===== DATASET RECORDS =====

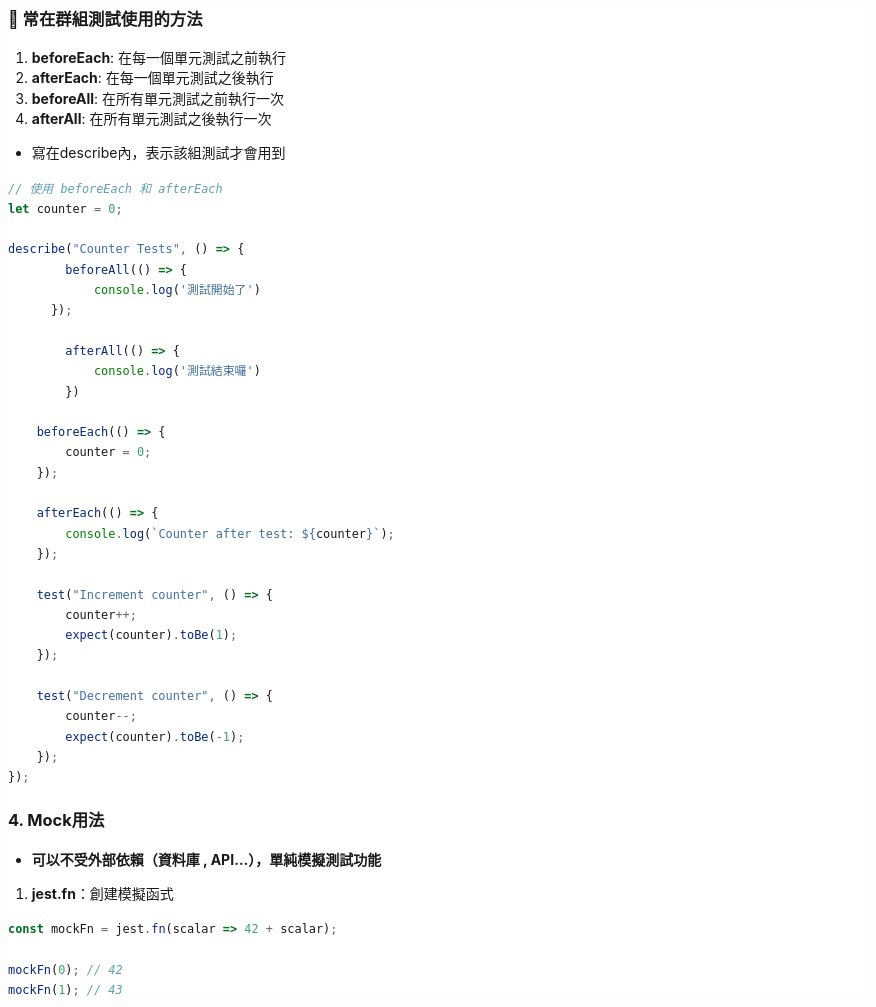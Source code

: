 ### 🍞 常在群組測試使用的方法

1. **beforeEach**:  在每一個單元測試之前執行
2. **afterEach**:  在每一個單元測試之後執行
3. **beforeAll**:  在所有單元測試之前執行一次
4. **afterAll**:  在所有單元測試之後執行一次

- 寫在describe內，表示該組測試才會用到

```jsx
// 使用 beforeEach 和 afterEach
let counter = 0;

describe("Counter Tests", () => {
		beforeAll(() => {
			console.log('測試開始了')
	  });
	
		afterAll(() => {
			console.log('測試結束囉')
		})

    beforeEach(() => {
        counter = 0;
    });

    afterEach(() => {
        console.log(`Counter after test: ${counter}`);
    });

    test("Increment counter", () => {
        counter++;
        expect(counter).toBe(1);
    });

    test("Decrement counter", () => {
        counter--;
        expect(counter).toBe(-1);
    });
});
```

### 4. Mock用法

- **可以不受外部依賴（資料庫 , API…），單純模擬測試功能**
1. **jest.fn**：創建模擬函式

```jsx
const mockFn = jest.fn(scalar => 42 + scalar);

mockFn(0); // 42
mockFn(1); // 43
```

=====

• ASSIGNED TASK:
Your reply should consist solely of the number of lines above that contain the word "mockFn".

• YOUR SOLUTION:
3